THE ROBERT W. WHITAKER ARCHIVE

IN THE MOUTH OF THE BEAST | 2010-12-19

Stormfront is having a discussion of the Genius Conspiracy that caused Pearl Harbor. When those folks consider the Conspiracy, they are looking at CIA agents who make James Bond look like a typist.

My picture of the Geniuses is a little different. In fact, what always comes to my mind is the incident of the Burn Bags.

OPM, where I was a Reagan appointee, had to deal with the employment of all civilian employees that were on budget. The CIA itself is off budget. But the Defense Intelligence Agency and the like are on budget.

Theoretically we dealt with a lot of highly classified stuff. Actually, we farmed it out to the agency.

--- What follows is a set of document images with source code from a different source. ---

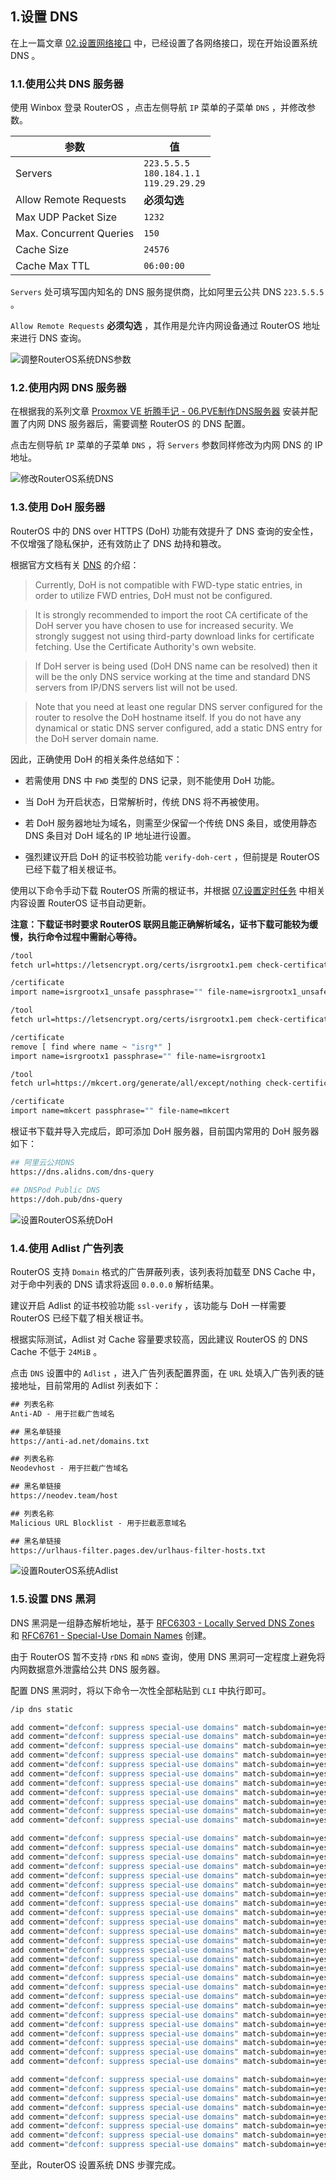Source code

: ## 1.设置 DNS

在上一篇文章 [02.设置网络接口](./02.设置网络接口.md) 中，已经设置了各网络接口，现在开始设置系统 DNS 。  

### 1.1.使用公共 DNS 服务器

使用 Winbox 登录 RouterOS ，点击左侧导航 `IP` 菜单的子菜单 `DNS` ，并修改参数。  

|参数|值|
|--|--|
|Servers|`223.5.5.5` <br> `180.184.1.1` <br> `119.29.29.29`|
|Allow Remote Requests| **必须勾选** |
|Max UDP Packet Size|`1232`|
|Max. Concurrent Queries|`150`|
|Cache Size|`24576`|
|Cache Max TTL|`06:00:00`|

`Servers` 处可填写国内知名的 DNS 服务提供商，比如阿里云公共 DNS `223.5.5.5` 。  

`Allow Remote Requests`  **必须勾选** ，其作用是允许内网设备通过 RouterOS 地址来进行 DNS 查询。  

![调整RouterOS系统DNS参数](img/p03/modify_system_dns.jpeg)

### 1.2.使用内网 DNS 服务器

在根据我的系列文章 [Proxmox VE 折腾手记 - 06.PVE制作DNS服务器](https://gitee.com/callmer/pve_toss_notes/blob/master/06.PVE%E5%88%B6%E4%BD%9CDNS%E6%9C%8D%E5%8A%A1%E5%99%A8.md) 安装并配置了内网 DNS 服务器后，需要调整 RouterOS 的 DNS 配置。  

点击左侧导航 `IP` 菜单的子菜单 `DNS` ，将 `Servers` 参数同样修改为内网 DNS 的 IP 地址。  

![修改RouterOS系统DNS](img/p03/system_dns_modify.jpeg)

### 1.3.使用 DoH 服务器

RouterOS 中的 DNS over HTTPS (DoH) 功能有效提升了 DNS 查询的安全性，不仅增强了隐私保护，还有效防止了 DNS 劫持和篡改。  

根据官方文档有关 [DNS](https://help.mikrotik.com/docs/display/ROS/DNS) 的介绍：  

> Currently, DoH is not compatible with FWD-type static entries, in order to utilize FWD entries, DoH must not be configured.  

> It is strongly recommended to import the root CA certificate of the DoH server you have chosen to use for increased security. We strongly suggest not using third-party download links for certificate fetching. Use the Certificate Authority's own website.  

> If DoH server is being used (DoH DNS name can be resolved) then it will be the only DNS service working at the time and standard DNS servers from IP/DNS servers list will not be used.  

> Note that you need at least one regular DNS server configured for the router to resolve the DoH hostname itself. If you do not have any dynamical or static DNS server configured, add a static DNS entry for the DoH server domain name.  

因此，正确使用 DoH 的相关条件总结如下：

- 若需使用 DNS 中 `FWD` 类型的 DNS 记录，则不能使用 DoH 功能。  

- 当 DoH 为开启状态，日常解析时，传统 DNS 将不再被使用。  

- 若 DoH 服务器地址为域名，则需至少保留一个传统 DNS 条目，或使用静态 DNS 条目对 DoH 域名的 IP 地址进行设置。  

- 强烈建议开启 DoH 的证书校验功能 `verify-doh-cert` ，但前提是 RouterOS 已经下载了相关根证书。  

使用以下命令手动下载 RouterOS 所需的根证书，并根据 [07.设置定时任务](./07.设置定时任务.md) 中相关内容设置 RouterOS 证书自动更新。  

**注意：下载证书时要求 RouterOS 联网且能正确解析域名，证书下载可能较为缓慢，执行命令过程中需耐心等待。**  

```bash
/tool
fetch url=https://letsencrypt.org/certs/isrgrootx1.pem check-certificate=no dst-path=isrgrootx1_unsafe ## Waiting

/certificate
import name=isrgrootx1_unsafe passphrase="" file-name=isrgrootx1_unsafe

/tool
fetch url=https://letsencrypt.org/certs/isrgrootx1.pem check-certificate=yes dst-path=isrgrootx1 ## Waiting

/certificate
remove [ find where name ~ "isrg*" ]
import name=isrgrootx1 passphrase="" file-name=isrgrootx1

/tool
fetch url=https://mkcert.org/generate/all/except/nothing check-certificate=yes dst-path=mkcert ## Waiting

/certificate
import name=mkcert passphrase="" file-name=mkcert
```

根证书下载并导入完成后，即可添加 DoH 服务器，目前国内常用的 DoH 服务器如下：

```bash
## 阿里云公共DNS
https://dns.alidns.com/dns-query

## DNSPod Public DNS
https://doh.pub/dns-query
```

![设置RouterOS系统DoH](img/p03/system_doh_modify.jpeg)

### 1.4.使用 Adlist 广告列表

RouterOS 支持 `Domain` 格式的广告屏蔽列表，该列表将加载至 DNS Cache 中，对于命中列表的 DNS 请求将返回 `0.0.0.0` 解析结果。  

建议开启 Adlist 的证书校验功能 `ssl-verify` ，该功能与 DoH 一样需要 RouterOS 已经下载了相关根证书。  

根据实际测试，Adlist 对 Cache 容量要求较高，因此建议 RouterOS 的 DNS Cache 不低于 `24MiB` 。  

点击 `DNS` 设置中的 `Adlist` ，进入广告列表配置界面，在 `URL` 处填入广告列表的链接地址，目前常用的 Adlist 列表如下：

```txt
## 列表名称
Anti-AD - 用于拦截广告域名

## 黑名单链接
https://anti-ad.net/domains.txt
```

```txt
## 列表名称
Neodevhost - 用于拦截广告域名

## 黑名单链接
https://neodev.team/host
```

```txt
## 列表名称
Malicious URL Blocklist - 用于拦截恶意域名

## 黑名单链接
https://urlhaus-filter.pages.dev/urlhaus-filter-hosts.txt
```

![设置RouterOS系统Adlist](img/p03/system_adlist_modify.jpeg)

### 1.5.设置 DNS 黑洞

DNS 黑洞是一组静态解析地址，基于 [RFC6303 - Locally Served DNS Zones](https://www.rfc-editor.org/rfc/rfc6303) 和 [RFC6761 - Special-Use Domain Names](https://www.rfc-editor.org/rfc/rfc6761.html) 创建。  

由于 RouterOS 暂不支持 `rDNS` 和 `mDNS` 查询，使用 DNS 黑洞可一定程度上避免将内网数据意外泄露给公共 DNS 服务器。  

配置 DNS 黑洞时，将以下命令一次性全部粘贴到 `CLI` 中执行即可。  

```bash
/ip dns static

add comment="defconf: suppress special-use domains" match-subdomain=yes type=NXDOMAIN name=alt
add comment="defconf: suppress special-use domains" match-subdomain=yes type=NXDOMAIN name=bind
add comment="defconf: suppress special-use domains" match-subdomain=yes type=NXDOMAIN name=example
add comment="defconf: suppress special-use domains" match-subdomain=yes type=NXDOMAIN name=home.arpa
add comment="defconf: suppress special-use domains" match-subdomain=yes type=NXDOMAIN name=internal
add comment="defconf: suppress special-use domains" match-subdomain=yes type=NXDOMAIN name=invalid
add comment="defconf: suppress special-use domains" match-subdomain=yes type=NXDOMAIN name=lan
add comment="defconf: suppress special-use domains" match-subdomain=yes type=NXDOMAIN name=local
add comment="defconf: suppress special-use domains" match-subdomain=yes type=NXDOMAIN name=localhost
add comment="defconf: suppress special-use domains" match-subdomain=yes type=NXDOMAIN name=onion
add comment="defconf: suppress special-use domains" match-subdomain=yes type=NXDOMAIN name=test

add comment="defconf: suppress special-use domains" match-subdomain=yes type=NXDOMAIN name=10.in-addr.arpa
add comment="defconf: suppress special-use domains" match-subdomain=yes type=NXDOMAIN name=16.172.in-addr.arpa
add comment="defconf: suppress special-use domains" match-subdomain=yes type=NXDOMAIN name=17.172.in-addr.arpa
add comment="defconf: suppress special-use domains" match-subdomain=yes type=NXDOMAIN name=18.172.in-addr.arpa
add comment="defconf: suppress special-use domains" match-subdomain=yes type=NXDOMAIN name=19.172.in-addr.arpa
add comment="defconf: suppress special-use domains" match-subdomain=yes type=NXDOMAIN name=20.172.in-addr.arpa
add comment="defconf: suppress special-use domains" match-subdomain=yes type=NXDOMAIN name=21.172.in-addr.arpa
add comment="defconf: suppress special-use domains" match-subdomain=yes type=NXDOMAIN name=22.172.in-addr.arpa
add comment="defconf: suppress special-use domains" match-subdomain=yes type=NXDOMAIN name=23.172.in-addr.arpa
add comment="defconf: suppress special-use domains" match-subdomain=yes type=NXDOMAIN name=24.172.in-addr.arpa
add comment="defconf: suppress special-use domains" match-subdomain=yes type=NXDOMAIN name=25.172.in-addr.arpa
add comment="defconf: suppress special-use domains" match-subdomain=yes type=NXDOMAIN name=26.172.in-addr.arpa
add comment="defconf: suppress special-use domains" match-subdomain=yes type=NXDOMAIN name=27.172.in-addr.arpa
add comment="defconf: suppress special-use domains" match-subdomain=yes type=NXDOMAIN name=28.172.in-addr.arpa
add comment="defconf: suppress special-use domains" match-subdomain=yes type=NXDOMAIN name=29.172.in-addr.arpa
add comment="defconf: suppress special-use domains" match-subdomain=yes type=NXDOMAIN name=30.172.in-addr.arpa
add comment="defconf: suppress special-use domains" match-subdomain=yes type=NXDOMAIN name=31.172.in-addr.arpa
add comment="defconf: suppress special-use domains" match-subdomain=yes type=NXDOMAIN name=168.192.in-addr.arpa
add comment="defconf: suppress special-use domains" match-subdomain=yes type=NXDOMAIN name=0.in-addr.arpa
add comment="defconf: suppress special-use domains" match-subdomain=yes type=NXDOMAIN name=127.in-addr.arpa
add comment="defconf: suppress special-use domains" match-subdomain=yes type=NXDOMAIN name=254.169.in-addr.arpa
add comment="defconf: suppress special-use domains" match-subdomain=yes type=NXDOMAIN name=2.0.192.in-addr.arpa
add comment="defconf: suppress special-use domains" match-subdomain=yes type=NXDOMAIN name=100.51.198.in-addr.arpa
add comment="defconf: suppress special-use domains" match-subdomain=yes type=NXDOMAIN name=113.0.203.in-addr.arpa
add comment="defconf: suppress special-use domains" match-subdomain=yes type=NXDOMAIN name=255.255.255.255.in-addr.arpa

add comment="defconf: suppress special-use domains" match-subdomain=yes type=NXDOMAIN name=0.0.0.0.0.0.0.0.0.0.0.0.0.0.0.0.0.0.0.0.0.0.0.0.0.0.0.0.0.0.0.0.ip6.arpa
add comment="defconf: suppress special-use domains" match-subdomain=yes type=NXDOMAIN name=1.0.0.0.0.0.0.0.0.0.0.0.0.0.0.0.0.0.0.0.0.0.0.0.0.0.0.0.0.0.0.0.ip6.arpa
add comment="defconf: suppress special-use domains" match-subdomain=yes type=NXDOMAIN name=d.f.ip6.arpa
add comment="defconf: suppress special-use domains" match-subdomain=yes type=NXDOMAIN name=8.e.f.ip6.arpa
add comment="defconf: suppress special-use domains" match-subdomain=yes type=NXDOMAIN name=9.e.f.ip6.arpa
add comment="defconf: suppress special-use domains" match-subdomain=yes type=NXDOMAIN name=a.e.f.ip6.arpa
add comment="defconf: suppress special-use domains" match-subdomain=yes type=NXDOMAIN name=b.e.f.ip6.arpa
add comment="defconf: suppress special-use domains" match-subdomain=yes type=NXDOMAIN name=8.b.d.0.1.0.0.2.ip6.arpa
```

至此，RouterOS 设置系统 DNS 步骤完成。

But we had to handle our documents the way any agency that might be in on intelligence work had to do it.

We also had to CLEAR all civilian personnel.

We were, in short, among the Geniuses.

When something came across our desks in the Director's Office that was what they call Top Secret, it went into the Burn Bag after we looked at it.

One day Reagan's appointee as General Counsel in this agency handling highly classified material came to the our regular meeting with the Director with a request:

"Would you please order them to BURN the damned Burn Bags?"

Someone from his office had been in the furnace room and had actually stumbled over one of the high pile of Burn Bags they hadn't gotten around to.

I was very uncomfortable, and the Director looked over and me without a word. I was in his line on staffing and security, the last person to see the stuff before it went to his office. I should have checked that sort of thing.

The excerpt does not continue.